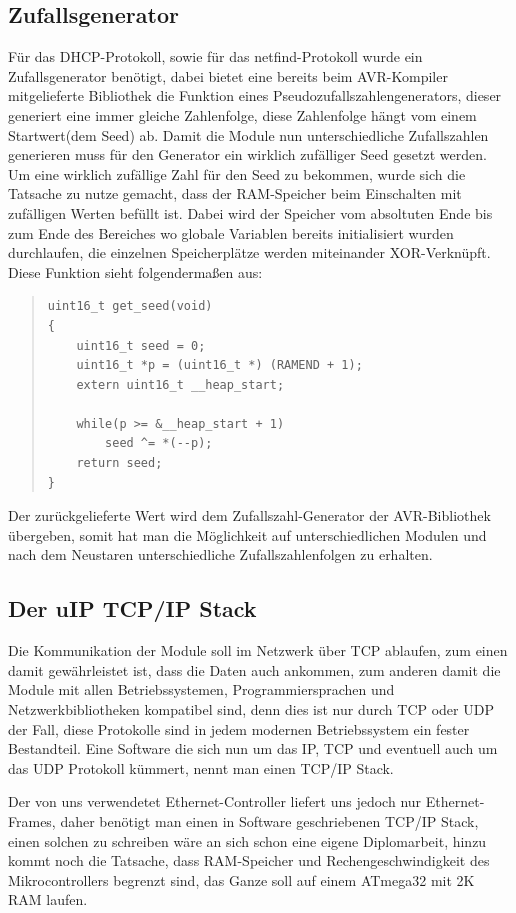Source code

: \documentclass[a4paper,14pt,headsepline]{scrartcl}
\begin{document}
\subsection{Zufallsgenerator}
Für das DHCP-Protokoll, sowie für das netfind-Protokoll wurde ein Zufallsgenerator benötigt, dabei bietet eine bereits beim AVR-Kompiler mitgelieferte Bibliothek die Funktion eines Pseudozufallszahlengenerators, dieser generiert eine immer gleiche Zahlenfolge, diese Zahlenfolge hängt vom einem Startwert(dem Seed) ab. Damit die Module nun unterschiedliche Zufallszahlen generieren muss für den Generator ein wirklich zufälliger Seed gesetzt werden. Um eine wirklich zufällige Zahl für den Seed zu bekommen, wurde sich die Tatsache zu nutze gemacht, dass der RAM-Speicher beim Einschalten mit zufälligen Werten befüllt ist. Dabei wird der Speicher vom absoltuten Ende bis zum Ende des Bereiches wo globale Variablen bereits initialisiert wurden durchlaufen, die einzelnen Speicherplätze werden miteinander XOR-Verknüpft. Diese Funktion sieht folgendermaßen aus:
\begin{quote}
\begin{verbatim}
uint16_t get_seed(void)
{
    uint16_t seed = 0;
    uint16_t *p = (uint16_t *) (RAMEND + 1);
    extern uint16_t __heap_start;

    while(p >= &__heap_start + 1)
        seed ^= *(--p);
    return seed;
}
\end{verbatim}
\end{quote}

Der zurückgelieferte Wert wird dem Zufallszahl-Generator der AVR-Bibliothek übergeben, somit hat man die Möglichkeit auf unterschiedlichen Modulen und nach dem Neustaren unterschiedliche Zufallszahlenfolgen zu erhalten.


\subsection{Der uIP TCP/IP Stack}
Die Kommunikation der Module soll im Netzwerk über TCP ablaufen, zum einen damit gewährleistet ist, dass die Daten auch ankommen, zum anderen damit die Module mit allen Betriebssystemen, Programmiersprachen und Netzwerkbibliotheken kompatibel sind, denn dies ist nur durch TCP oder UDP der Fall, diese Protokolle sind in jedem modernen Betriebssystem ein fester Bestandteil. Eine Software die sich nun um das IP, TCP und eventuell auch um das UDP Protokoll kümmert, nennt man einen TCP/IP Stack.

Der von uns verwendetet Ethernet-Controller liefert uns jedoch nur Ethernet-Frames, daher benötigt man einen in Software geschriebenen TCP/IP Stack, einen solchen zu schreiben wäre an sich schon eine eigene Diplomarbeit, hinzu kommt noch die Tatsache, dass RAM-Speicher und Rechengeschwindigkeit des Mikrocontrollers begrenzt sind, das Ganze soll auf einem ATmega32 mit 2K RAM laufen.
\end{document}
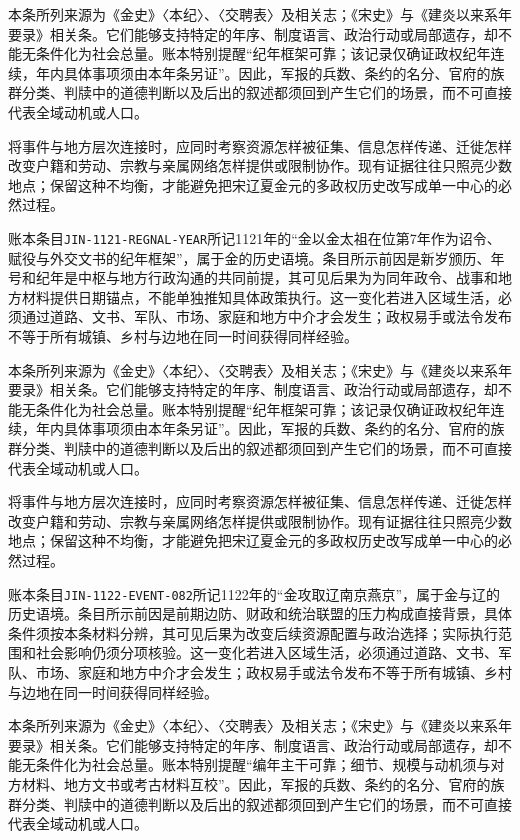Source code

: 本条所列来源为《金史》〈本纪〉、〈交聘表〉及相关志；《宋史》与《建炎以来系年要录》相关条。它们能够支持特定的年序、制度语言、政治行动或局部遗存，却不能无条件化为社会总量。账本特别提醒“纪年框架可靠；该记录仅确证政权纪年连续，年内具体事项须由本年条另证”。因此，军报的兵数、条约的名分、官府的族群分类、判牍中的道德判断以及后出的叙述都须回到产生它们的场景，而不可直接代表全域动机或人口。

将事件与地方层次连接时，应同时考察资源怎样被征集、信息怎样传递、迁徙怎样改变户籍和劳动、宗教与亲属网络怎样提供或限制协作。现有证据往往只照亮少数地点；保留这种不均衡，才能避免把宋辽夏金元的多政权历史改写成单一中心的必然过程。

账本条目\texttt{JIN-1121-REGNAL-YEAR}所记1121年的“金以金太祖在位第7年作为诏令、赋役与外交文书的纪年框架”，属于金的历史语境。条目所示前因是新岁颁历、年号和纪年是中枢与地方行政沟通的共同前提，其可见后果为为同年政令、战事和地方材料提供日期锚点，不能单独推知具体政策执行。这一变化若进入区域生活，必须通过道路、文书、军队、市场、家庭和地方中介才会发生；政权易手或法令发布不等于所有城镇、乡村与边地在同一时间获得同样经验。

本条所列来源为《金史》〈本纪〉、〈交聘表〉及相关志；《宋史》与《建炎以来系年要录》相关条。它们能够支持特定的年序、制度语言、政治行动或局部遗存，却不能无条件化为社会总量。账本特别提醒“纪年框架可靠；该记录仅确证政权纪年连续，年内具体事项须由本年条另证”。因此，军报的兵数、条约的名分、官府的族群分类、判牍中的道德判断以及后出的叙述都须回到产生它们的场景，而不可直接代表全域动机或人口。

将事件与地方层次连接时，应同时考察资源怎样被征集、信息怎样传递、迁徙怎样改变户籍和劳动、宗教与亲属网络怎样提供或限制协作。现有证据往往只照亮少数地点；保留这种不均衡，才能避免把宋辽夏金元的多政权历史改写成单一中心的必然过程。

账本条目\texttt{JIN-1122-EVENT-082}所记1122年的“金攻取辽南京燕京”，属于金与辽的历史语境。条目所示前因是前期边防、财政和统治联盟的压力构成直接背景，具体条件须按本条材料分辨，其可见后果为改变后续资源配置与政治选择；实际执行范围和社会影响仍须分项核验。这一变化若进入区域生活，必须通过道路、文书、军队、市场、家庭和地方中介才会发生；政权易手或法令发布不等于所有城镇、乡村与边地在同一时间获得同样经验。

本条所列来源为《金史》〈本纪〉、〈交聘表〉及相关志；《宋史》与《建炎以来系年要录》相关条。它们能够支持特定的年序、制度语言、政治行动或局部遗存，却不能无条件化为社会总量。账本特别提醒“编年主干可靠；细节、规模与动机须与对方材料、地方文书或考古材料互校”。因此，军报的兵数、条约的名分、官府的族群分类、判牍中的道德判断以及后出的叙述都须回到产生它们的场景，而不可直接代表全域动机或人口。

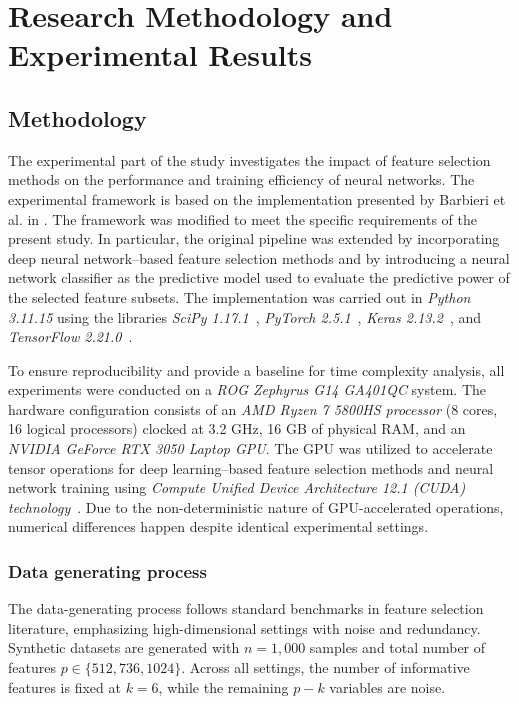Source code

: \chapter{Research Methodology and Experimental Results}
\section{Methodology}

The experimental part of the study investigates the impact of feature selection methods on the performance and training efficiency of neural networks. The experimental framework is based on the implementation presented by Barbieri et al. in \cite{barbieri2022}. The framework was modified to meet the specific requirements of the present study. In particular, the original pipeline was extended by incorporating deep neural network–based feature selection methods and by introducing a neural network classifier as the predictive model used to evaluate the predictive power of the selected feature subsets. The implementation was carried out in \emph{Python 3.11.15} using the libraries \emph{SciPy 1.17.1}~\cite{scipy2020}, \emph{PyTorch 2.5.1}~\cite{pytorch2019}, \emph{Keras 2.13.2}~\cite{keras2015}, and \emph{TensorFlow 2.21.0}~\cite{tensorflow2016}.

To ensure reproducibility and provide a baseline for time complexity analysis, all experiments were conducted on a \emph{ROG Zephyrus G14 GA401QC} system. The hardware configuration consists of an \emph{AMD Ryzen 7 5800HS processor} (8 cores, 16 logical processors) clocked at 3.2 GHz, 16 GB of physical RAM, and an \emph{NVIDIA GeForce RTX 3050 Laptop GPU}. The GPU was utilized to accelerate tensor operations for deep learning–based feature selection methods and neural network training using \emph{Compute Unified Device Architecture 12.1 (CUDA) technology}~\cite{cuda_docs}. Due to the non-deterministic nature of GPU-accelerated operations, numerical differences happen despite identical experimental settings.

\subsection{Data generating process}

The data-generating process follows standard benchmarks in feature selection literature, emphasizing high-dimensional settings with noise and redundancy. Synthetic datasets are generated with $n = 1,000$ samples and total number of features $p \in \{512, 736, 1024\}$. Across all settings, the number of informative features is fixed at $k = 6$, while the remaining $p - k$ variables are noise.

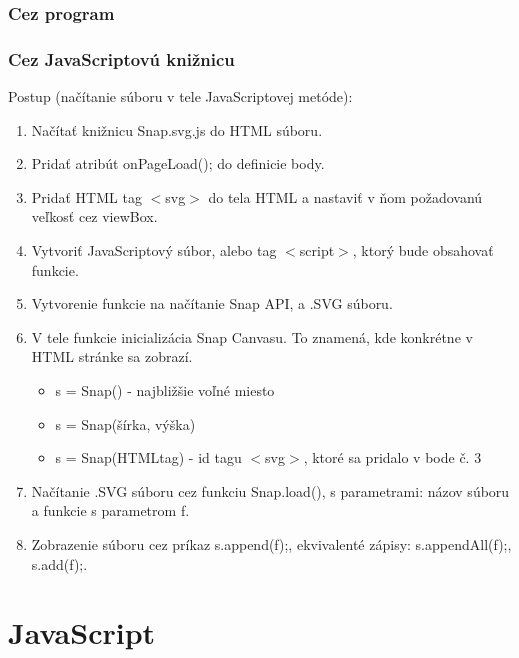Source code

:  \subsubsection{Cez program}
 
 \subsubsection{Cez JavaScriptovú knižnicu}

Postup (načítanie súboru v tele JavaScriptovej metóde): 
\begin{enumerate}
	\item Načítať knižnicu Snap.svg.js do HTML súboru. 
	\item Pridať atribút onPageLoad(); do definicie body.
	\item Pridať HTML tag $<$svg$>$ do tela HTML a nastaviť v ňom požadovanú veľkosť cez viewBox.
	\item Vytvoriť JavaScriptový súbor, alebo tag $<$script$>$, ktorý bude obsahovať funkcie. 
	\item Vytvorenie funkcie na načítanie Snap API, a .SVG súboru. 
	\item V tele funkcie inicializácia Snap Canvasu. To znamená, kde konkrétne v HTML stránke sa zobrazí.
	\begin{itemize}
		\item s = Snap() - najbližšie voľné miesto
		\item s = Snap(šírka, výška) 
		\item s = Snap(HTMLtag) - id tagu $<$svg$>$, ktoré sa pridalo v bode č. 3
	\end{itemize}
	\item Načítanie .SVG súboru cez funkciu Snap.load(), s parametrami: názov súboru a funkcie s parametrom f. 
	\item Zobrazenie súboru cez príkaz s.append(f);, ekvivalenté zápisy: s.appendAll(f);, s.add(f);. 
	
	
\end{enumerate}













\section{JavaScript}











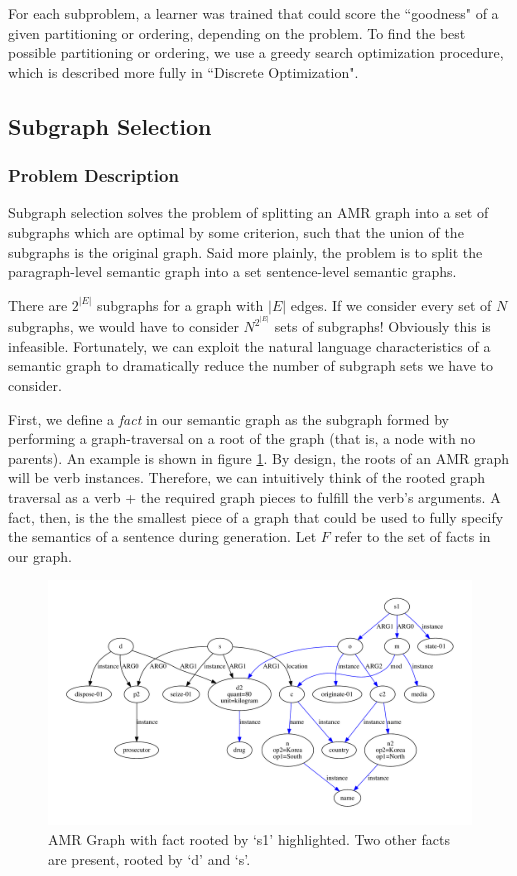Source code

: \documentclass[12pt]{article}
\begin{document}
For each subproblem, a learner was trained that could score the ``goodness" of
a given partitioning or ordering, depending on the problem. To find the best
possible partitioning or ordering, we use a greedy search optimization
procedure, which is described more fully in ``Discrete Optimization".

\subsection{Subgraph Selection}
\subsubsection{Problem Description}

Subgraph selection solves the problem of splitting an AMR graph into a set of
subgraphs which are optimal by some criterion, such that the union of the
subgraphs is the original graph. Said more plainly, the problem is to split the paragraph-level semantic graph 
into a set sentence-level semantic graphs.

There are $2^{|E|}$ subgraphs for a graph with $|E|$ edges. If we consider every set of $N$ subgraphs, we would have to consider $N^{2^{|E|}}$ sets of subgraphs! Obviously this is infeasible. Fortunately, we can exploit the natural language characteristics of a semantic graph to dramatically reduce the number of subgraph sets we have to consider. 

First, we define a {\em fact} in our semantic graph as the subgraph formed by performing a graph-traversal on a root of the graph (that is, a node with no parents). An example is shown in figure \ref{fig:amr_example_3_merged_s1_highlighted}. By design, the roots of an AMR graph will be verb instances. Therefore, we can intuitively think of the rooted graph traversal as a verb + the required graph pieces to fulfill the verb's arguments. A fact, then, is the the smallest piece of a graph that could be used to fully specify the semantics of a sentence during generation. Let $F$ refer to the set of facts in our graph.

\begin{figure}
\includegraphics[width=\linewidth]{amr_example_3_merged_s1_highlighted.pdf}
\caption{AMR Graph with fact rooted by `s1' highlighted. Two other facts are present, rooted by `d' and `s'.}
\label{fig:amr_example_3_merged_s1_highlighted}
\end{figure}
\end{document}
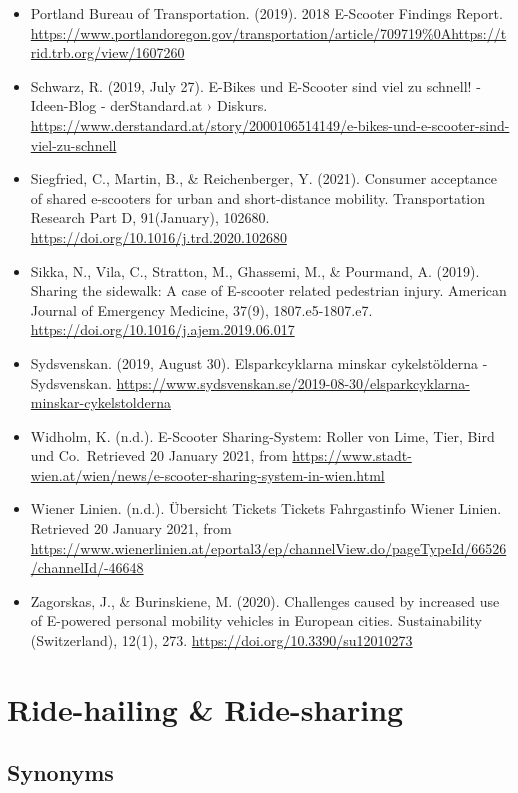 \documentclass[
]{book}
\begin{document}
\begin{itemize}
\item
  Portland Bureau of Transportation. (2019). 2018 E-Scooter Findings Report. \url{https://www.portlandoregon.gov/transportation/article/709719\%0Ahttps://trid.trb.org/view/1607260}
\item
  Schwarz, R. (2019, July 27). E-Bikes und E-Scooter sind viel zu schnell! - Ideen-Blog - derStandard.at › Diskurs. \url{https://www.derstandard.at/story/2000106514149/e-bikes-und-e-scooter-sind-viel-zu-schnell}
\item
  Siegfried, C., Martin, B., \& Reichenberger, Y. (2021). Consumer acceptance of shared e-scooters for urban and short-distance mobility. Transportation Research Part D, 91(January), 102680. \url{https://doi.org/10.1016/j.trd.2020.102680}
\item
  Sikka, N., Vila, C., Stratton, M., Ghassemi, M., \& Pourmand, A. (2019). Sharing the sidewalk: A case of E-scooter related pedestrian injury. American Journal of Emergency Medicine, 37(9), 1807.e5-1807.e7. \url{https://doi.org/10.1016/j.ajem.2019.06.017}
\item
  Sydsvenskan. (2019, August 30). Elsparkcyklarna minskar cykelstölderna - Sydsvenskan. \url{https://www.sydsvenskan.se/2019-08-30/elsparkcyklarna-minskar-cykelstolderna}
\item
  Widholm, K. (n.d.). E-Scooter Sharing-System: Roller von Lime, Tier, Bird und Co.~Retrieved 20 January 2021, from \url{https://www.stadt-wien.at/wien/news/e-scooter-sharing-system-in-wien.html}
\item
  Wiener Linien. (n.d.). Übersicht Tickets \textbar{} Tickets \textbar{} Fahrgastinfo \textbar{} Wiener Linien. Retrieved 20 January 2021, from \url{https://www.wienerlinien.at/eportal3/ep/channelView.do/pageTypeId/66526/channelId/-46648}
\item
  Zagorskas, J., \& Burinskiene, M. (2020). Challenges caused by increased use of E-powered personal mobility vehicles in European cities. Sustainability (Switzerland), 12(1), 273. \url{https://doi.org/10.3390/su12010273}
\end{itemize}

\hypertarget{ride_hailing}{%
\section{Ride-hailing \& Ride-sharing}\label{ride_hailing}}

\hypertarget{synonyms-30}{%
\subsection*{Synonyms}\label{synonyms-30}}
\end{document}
________________
▶ **Exercise prompt**: In the records above, how many lines include "synonyms"? Give that number and nothing more.

▶ **Result of this exercise**: 2